Compared to the first day, second-day schedules is a bit more dense, so I’ll break it into three parts. Our first stop would visit kimchi school to make kimchi and wearing hanbok, but I didn’t take any picture of it, because of how hectic and dirty my hand was that morning. So let’s proceed to my next destination “The Trick Eye Museum”.
Located in the lively Hongdae district at the second basement floor of the Homi-hwabang building (357-1, Seogyo-dong, Mapo-gu, Seoul, South Korea), The Trick-eye Museum is an art gallery with paintings created using ‘”rompe l’oeil'” techniques that give each 2D art piece the illusion of being in 3D.
Instead of merely viewing paintings, visitors can interact with the paintings by posing with the artworks, so It looks as if they are part of the original work. It’s the same Trick Eye Museum you found in Singapore, China, & Thailand, what makes it different is the artwork that displayed there because it was made by local artist. Here’s a map to help you, because it’s quite confusing once you enter the museum due to many artworks that they have and crowds that day.
It’s open every day from : 09:00 a.m. – 21:00 p.m.
Entry tickets rate varied depends on the age and participant (Ice & Love Museum Included):
- Adults (age 19+) : 15,000 won
- Adults (Group 20 + person) : 11,000 won
- Children & Youth (age 18 and under) : 12,000 won
- Children & Youth (Group 20+ person) : 8,000 won
This place was super duper crowded especially on the weekend and public holiday, so it’s quite hard for me to take a good picture, but somehow I managed to capture some picture with my sister helps.

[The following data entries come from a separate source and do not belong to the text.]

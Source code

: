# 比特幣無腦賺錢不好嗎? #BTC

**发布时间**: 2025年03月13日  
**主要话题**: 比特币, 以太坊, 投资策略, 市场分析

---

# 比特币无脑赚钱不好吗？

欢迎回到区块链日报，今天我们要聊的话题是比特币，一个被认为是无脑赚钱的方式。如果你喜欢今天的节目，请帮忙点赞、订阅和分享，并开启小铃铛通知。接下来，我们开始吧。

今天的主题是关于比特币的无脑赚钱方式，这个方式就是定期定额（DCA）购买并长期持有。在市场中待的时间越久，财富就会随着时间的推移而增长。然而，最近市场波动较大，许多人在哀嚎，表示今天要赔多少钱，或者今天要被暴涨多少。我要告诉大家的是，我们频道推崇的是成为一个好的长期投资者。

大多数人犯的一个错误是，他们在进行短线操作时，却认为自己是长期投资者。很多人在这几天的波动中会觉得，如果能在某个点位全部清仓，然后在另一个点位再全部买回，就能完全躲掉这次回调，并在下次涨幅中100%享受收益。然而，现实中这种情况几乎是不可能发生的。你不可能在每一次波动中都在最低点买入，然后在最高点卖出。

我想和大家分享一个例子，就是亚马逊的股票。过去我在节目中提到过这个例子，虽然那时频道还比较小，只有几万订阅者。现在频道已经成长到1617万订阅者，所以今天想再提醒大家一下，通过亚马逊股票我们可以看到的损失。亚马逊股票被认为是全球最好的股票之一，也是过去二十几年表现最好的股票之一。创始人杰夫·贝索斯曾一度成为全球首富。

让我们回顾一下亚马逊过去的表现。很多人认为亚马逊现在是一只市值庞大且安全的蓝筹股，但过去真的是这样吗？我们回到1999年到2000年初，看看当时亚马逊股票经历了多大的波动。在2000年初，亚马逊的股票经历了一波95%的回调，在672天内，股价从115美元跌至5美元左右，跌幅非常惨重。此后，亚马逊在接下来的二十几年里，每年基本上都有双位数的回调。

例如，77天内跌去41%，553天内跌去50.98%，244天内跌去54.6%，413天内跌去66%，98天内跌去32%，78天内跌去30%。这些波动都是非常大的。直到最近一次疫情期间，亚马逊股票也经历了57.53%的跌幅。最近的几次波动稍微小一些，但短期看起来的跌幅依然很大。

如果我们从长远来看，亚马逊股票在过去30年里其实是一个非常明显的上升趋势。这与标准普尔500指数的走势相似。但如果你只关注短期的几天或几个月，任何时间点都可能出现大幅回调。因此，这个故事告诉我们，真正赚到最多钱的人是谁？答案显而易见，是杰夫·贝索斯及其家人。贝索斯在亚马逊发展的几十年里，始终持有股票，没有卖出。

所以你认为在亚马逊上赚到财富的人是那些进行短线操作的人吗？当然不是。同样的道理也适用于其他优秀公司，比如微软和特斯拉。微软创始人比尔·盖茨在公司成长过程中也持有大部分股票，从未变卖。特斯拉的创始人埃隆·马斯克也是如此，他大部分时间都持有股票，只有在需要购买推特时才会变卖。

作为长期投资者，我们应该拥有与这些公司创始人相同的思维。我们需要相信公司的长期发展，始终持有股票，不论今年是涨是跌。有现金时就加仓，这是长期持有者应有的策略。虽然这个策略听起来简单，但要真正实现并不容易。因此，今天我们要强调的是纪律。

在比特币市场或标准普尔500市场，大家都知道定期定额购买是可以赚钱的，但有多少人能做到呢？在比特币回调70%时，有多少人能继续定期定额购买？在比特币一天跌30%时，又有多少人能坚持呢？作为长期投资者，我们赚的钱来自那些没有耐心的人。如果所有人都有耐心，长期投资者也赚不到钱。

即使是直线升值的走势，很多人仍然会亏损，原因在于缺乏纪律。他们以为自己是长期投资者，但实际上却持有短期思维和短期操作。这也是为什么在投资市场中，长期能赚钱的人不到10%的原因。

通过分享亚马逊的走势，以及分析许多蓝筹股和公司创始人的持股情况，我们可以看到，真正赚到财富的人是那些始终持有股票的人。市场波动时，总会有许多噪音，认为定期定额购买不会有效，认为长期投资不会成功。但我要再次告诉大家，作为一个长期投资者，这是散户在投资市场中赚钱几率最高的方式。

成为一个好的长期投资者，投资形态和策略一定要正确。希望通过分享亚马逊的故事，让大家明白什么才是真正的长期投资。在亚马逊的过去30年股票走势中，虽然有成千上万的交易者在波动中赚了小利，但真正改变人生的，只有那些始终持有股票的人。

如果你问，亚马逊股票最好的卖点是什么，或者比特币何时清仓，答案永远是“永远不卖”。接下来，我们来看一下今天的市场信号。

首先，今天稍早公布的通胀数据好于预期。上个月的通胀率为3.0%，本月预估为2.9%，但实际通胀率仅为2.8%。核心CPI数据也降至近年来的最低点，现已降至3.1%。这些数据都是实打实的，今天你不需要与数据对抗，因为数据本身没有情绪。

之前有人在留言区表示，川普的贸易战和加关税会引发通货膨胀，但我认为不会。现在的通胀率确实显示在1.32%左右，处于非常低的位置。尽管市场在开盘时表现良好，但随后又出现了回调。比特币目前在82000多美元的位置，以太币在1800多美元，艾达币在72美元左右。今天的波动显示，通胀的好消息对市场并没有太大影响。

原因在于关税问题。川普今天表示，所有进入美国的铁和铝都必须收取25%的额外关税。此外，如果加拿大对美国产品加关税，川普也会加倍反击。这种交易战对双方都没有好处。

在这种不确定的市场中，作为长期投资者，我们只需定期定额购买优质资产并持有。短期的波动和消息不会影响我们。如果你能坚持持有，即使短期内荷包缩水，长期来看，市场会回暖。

There should be a better lighting placement and move space in this museum because some of the artworks get a little bit of lights exposure on it, and no flash allowed (I assumed it could damage the artwork due to the heat wave that camera flash produce), so it doesn’t turn out well. But overall itis good to be here.
Like what I mention before, This museum also on the same buildings with Ice Museum and Love museum ( the only participant with age 21+ can enter love museum because it displays some “xxx” installation) but I didn’t take any picture of Love museum because my parents were there with me, and it would be super awkward to do that.
Before I closed today’s post, Here’s some Tips & Tricks for you who planning to Trick Eye Museum Korea:
- If you are planning to do the Korea trip “solo” but didn’t have any idea where to go, what to eat, and where to stay, this web might be helpful for you. You could find a detail information about accommodation, event/festivals, attractions, food, etc. in Korea, so it might give you some clue about where to visit, when, and what to expect.
- You could access Trick Eye Museum from Hongik University Station Exit 9. Here’s Some map from their website and direction to help you
- Hongik University Station (Seoul Subway Line 2), Exit 9.
- Go straight 150m, cross the road, and turn left on to Hongik-ro Street.
- Go straight 120m, and turn right down the second side street (in between TONYMOLY and Holika).
- Continue going 100m to arrive at Trickeye Museum on the right.